Please configure as appropriate and try again.
--------------------------------------------------------------------------
*** An error occurred in MPI_Init_thread
*** on a NULL communicator
*** MPI_ERRORS_ARE_FATAL (processes in this communicator will now abort,
***    and potentially your MPI job)
[nid200248:2177237] Local abort before MPI_INIT completed completed successfully, but am not able to aggregate error messages, and not able to guarantee that all other processes were killed!
srun: error: nid200247: task 0: Exited with exit code 1
srun: Terminating StepId=18952480.2
srun: error: nid200248: task 1: Exited with exit code 1
stephey@nid200247:/pscratch/sd/s/stephey/containerfiles/openmpi> 

It's not clear to me if this is a Slurm issue or an OpenMPI/PMIx issue. I haven't been able to make this work with mpirun either, but I left out those details here since this issue is already quite long. @hppritcha suggested we may want to file an issue with Slurm support, but I wanted to share this with you all first before we go down that route.

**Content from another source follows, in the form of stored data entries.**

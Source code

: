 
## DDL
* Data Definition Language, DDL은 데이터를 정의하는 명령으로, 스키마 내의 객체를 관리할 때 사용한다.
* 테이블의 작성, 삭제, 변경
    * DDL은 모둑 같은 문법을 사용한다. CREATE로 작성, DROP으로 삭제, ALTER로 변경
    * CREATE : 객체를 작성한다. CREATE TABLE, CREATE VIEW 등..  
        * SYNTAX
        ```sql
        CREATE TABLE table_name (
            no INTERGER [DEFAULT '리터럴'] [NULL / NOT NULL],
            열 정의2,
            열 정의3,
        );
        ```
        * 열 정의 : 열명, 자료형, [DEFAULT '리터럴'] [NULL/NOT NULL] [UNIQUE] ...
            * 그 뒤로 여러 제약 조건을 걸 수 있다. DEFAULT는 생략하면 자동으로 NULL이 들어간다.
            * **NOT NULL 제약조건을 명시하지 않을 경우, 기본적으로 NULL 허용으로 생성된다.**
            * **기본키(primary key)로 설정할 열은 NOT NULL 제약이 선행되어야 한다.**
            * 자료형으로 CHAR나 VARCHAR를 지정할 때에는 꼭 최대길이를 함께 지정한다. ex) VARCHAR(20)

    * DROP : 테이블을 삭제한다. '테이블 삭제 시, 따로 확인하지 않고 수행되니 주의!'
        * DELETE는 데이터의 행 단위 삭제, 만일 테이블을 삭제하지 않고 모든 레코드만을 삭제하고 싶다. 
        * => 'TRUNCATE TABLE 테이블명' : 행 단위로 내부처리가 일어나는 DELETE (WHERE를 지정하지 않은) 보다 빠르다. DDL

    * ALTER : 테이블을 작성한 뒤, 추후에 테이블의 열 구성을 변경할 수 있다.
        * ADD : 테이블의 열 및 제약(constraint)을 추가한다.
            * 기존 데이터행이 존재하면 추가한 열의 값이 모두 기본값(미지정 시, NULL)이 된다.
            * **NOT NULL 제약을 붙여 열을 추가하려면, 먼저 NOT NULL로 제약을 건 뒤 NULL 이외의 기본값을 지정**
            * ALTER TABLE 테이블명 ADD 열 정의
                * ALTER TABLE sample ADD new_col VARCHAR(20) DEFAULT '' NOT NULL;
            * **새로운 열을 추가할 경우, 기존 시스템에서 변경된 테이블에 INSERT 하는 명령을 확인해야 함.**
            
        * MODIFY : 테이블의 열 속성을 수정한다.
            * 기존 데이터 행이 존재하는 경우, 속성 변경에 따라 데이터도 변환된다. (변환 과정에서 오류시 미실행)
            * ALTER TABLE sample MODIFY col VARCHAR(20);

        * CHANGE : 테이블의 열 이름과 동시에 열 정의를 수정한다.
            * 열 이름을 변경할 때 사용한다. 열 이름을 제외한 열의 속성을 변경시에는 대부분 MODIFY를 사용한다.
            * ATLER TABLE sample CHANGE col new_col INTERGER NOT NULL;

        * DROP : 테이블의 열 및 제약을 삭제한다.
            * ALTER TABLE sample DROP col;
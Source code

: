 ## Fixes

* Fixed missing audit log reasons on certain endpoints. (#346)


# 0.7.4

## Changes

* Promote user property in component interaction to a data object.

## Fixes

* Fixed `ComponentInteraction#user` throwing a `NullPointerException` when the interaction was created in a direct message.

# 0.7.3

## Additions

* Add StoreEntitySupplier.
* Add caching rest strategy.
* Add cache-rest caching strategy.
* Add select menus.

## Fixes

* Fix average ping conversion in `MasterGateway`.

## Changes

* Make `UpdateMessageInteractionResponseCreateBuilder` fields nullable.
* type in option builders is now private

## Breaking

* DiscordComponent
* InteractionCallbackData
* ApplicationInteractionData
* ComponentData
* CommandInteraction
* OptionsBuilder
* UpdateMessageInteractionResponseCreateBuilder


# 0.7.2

Thanks very much for your help,
Laurie Stephey

cc @rgayatri23

@rhc54
Copy link
Contributor

rhc54 commented Dec 4, 2023

Running pmix + userns=keep-d test succeeds:

I would consider this error message:

[nid200052:1125877] UNPACK-PMIX-VALUE: UNSUPPORTED TYPE 81
[nid200053:2173502] UNPACK-PMIX-VALUE: UNSUPPORTED TYPE 81

to indicate a failure. A simple "hello" might work, but something is wrong.

Running pmix test fails
[nid200247:2144171] OPAL ERROR: Unreachable in file ext3x_client.c at line 111

I notice you didn't include export PMIX_MCA_psec=native for this test - true? I believe Slurm wants PMIx to use the munge security support, so you may be hitting a conflict there.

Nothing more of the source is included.